Rare carnet médiéval trouvé dans les latrines de Paderborn

Des archéologues ont mis au jour un cahier médiéval dans d’anciennes latrines de Paderborn. Les découvertes de cuir, de bois et de cire, remarquablement bien conservées, pourraient apporter un nouvel éclairage sur la vie quotidienne aux XIIIe et XIVe siècles.

Les fouilles ont été réalisées dans le cadre de la construction d’un nouveau bâtiment administratif dans la ville de Paderborn, en Rhénanie du Nord-Westphalie. Au cours des travaux, des archéologues encadrés par l’association régionale de Westphalie-Lippe (LWL) ont découvert le cahier dans l’une des cinq latrines médiévales exposées.

Barbara Rüschoff-Parzinger, responsable des affaires culturelles du LWL, souligne qu’il s’agit d’une découverte unique et ajoute : « Aussi inhabituel que cela puisse paraître, les latrines sont souvent une source de découvertes extrêmement riche pour les archéologues. »

L’objet, vieux d’environ 700 à 800 ans, ne mesure que 10 centimètres sur 7,5. Il s’agit de tablettes en bois enduites de cire, protégées par une couverture en cuir embossée d’un motif de lys. Au Moyen Âge, un stylet était utilisé pour gratter des notes sur la couche de cire, qui pouvaient ensuite être effacées et écrites.

L'écriture latine gravée dans la cire est bien visible.

L’écriture latine gravée dans la cire est bien visible.


Le cahier comprend dix pages, dont huit écrites recto-verso. Selon les archéologues, le texte est en latin et semble avoir été écrit d’une seule main.

Au Moyen Âge, le centre de Paderborn abritait principalement des citoyens aisés et des commerçants.

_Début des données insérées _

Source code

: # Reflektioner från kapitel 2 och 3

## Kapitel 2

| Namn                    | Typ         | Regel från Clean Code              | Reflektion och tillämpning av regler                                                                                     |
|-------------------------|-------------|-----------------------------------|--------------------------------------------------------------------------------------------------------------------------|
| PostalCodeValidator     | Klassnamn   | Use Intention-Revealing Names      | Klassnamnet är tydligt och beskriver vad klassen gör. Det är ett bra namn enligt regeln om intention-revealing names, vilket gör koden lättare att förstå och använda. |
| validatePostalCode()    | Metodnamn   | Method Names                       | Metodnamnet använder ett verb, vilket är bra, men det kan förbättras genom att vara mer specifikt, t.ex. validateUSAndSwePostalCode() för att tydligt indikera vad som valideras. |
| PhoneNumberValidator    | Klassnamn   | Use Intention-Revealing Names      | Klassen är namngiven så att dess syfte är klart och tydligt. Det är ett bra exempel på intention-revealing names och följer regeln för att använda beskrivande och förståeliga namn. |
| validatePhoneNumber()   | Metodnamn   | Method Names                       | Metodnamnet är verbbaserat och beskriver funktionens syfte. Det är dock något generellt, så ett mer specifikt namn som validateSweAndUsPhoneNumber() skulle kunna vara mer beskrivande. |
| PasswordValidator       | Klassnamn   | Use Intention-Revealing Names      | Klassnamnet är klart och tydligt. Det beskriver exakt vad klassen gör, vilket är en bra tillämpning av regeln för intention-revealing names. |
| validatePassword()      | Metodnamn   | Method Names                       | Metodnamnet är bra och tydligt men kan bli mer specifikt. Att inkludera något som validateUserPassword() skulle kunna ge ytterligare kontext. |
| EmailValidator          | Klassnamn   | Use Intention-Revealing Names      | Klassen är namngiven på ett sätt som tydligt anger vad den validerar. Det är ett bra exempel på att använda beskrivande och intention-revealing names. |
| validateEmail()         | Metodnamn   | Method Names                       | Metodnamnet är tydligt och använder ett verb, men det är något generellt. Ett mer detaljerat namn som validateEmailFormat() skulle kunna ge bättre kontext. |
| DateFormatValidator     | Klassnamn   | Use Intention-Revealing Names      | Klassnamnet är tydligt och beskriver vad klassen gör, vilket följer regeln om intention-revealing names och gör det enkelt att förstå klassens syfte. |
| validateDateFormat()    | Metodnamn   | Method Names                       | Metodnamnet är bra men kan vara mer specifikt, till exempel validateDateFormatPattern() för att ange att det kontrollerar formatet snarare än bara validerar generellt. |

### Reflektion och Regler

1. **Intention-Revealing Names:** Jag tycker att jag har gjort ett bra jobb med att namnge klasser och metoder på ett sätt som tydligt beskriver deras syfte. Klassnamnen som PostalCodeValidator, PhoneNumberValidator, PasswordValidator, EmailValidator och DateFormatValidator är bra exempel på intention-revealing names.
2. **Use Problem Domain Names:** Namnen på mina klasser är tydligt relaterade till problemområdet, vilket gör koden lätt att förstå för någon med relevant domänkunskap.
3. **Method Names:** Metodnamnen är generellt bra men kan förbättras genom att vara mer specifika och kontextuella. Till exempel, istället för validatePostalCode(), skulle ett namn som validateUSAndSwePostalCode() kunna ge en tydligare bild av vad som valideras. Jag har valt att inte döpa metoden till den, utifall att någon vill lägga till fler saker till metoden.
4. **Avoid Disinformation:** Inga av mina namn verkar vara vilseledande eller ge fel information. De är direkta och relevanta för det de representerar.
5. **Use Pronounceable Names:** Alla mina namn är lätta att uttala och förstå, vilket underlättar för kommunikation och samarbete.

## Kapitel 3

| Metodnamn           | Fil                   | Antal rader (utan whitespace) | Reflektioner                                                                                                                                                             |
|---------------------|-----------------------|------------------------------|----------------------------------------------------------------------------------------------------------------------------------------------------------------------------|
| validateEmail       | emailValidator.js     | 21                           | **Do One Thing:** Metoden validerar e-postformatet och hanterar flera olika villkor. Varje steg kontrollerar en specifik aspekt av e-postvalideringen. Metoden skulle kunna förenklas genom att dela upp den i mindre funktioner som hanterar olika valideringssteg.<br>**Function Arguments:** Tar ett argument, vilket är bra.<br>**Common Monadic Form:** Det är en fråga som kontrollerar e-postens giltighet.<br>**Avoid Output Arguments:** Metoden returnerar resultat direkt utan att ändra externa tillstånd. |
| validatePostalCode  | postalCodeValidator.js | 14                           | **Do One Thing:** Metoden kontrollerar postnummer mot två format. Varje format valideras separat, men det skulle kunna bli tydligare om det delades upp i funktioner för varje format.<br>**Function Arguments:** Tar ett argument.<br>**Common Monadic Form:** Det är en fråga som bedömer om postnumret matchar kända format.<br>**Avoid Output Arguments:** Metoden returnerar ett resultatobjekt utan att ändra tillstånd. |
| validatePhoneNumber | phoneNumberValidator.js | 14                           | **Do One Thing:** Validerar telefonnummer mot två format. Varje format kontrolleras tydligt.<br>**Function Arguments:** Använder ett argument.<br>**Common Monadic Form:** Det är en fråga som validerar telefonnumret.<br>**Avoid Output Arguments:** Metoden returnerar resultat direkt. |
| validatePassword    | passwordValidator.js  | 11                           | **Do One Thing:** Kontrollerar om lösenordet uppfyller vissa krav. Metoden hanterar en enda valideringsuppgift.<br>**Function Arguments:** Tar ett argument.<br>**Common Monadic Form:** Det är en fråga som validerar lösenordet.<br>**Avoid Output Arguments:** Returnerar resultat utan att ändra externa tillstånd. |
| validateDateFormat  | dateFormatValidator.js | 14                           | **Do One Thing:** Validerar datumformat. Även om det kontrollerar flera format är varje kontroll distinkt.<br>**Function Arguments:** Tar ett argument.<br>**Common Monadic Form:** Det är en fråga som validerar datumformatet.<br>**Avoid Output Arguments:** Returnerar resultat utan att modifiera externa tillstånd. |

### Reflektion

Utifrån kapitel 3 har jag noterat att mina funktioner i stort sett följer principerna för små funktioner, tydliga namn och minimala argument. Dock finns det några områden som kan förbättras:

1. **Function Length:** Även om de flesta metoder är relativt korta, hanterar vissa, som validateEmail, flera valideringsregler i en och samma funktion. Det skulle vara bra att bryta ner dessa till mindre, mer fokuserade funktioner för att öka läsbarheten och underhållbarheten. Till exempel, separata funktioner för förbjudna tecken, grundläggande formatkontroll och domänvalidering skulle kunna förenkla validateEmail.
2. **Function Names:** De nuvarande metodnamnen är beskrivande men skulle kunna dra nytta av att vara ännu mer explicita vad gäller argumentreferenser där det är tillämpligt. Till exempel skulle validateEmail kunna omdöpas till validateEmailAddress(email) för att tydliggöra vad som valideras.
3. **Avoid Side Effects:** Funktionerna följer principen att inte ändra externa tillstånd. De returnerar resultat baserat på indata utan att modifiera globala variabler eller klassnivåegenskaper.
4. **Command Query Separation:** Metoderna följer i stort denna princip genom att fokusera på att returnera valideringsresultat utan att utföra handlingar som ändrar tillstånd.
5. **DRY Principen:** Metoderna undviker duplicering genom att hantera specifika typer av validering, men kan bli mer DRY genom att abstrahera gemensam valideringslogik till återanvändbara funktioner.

À l’époque, les commerçants étaient parmi les rares membres de la société médiévale à savoir lire et écrire.

La soie est probablement utilisée comme papier toilette

Un autre indice du statut social des utilisateurs des latrines réside dans les fragments de tissu en soie, qui pourraient avoir été utilisés comme papier toilette.

Paradoxalement, le carnet doit son remarquable état de conservation à l’endroit où il a été mis au rebut. L’environnement hermétique, humide et pauvre en oxygène des latrines a empêché la décomposition des matières organiques.

Susanne Bretzel, restauratrice du LWL, a déclaré que la découverte semblait initialement plutôt discrète : « Enfermé dans un mot de terre humide et à peine reconnaissable au début, l’objet n’est devenu visible que lors du nettoyage dans notre atelier de restauration à Münster », a-t-elle déclaré. « Même après tant de siècles dans le sol, les latrines découvertes dégageaient toujours une odeur nettement désagréable. »

Remarquablement, même la pochette contenant le petit livre est bien conservée et pourrait presque dater d’aujourd’hui. Il présente un motif de lys.

Remarquablement, même la pochette contenant le petit livre est bien conservée et pourrait presque dater d’aujourd’hui. Il présente un motif de lys.


Les pages intérieures étaient étroitement pressées les unes contre les autres, ce qui protégeait les couches de cire de la saleté et de la déformation. Selon Bretzel, les tablettes en bois ne se sont pas déformées et l’écriture est donc toujours clairement lisible.

Les travaux de conservation devraient durer jusqu’à un an. Les scientifiques examinent actuellement les matériaux utilisés dans l’objet, notamment la cire, les éventuels composants de la résine, les pigments et les types de bois. Jusqu’à ce que les analyses soient terminées, les composants organiques sont stockés dans de l’eau distillée.

Une fois l’analyse terminée, les chercheurs envisagent de déchiffrer le contenu des notes.